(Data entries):

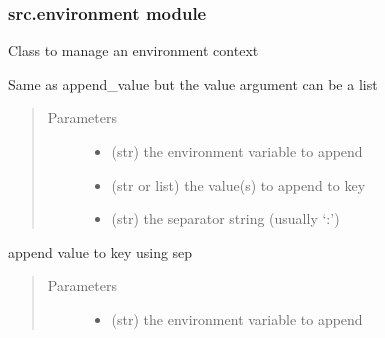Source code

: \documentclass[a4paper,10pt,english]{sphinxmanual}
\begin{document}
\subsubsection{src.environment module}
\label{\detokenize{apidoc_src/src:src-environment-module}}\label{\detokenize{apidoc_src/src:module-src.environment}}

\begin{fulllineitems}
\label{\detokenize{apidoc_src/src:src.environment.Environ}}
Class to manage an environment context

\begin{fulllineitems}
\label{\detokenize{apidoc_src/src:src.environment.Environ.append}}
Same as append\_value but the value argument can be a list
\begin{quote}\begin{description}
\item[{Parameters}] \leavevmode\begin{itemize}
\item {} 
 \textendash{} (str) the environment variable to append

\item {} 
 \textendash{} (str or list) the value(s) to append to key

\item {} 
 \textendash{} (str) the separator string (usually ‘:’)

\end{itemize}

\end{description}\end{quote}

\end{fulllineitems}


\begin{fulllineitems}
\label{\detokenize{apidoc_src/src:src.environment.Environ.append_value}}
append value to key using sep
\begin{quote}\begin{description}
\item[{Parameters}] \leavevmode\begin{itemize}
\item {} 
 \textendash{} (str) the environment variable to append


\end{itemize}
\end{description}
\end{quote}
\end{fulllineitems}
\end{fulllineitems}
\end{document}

(PROBLEM): The preceding entries should be duplicated word for word; no picture belongs in the copy.

(RESPONSE):
Source code

: \documentclass[a4paper,10pt,english]{sphinxmanual}
\begin{document}
\subsubsection{src.environment module}
\label{\detokenize{apidoc_src/src:src-environment-module}}\label{\detokenize{apidoc_src/src:module-src.environment}}

\begin{fulllineitems}
\label{\detokenize{apidoc_src/src:src.environment.Environ}}
Class to manage an environment context

\begin{fulllineitems}
\label{\detokenize{apidoc_src/src:src.environment.Environ.append}}
Same as append\_value but the value argument can be a list
\begin{quote}\begin{description}
\item[{Parameters}] \leavevmode\begin{itemize}
\item {} 
 \textendash{} (str) the environment variable to append

\item {} 
 \textendash{} (str or list) the value(s) to append to key

\item {} 
 \textendash{} (str) the separator string (usually ‘:’)

\end{itemize}

\end{description}\end{quote}

\end{fulllineitems}


\begin{fulllineitems}
\label{\detokenize{apidoc_src/src:src.environment.Environ.append_value}}
append value to key using sep
\begin{quote}\begin{description}
\item[{Parameters}] \leavevmode\begin{itemize}
\item {} 
 \textendash{} (str) the environment variable to append


\end{itemize}
\end{description}
\end{quote}
\end{fulllineitems}
\end{fulllineitems}
\end{document}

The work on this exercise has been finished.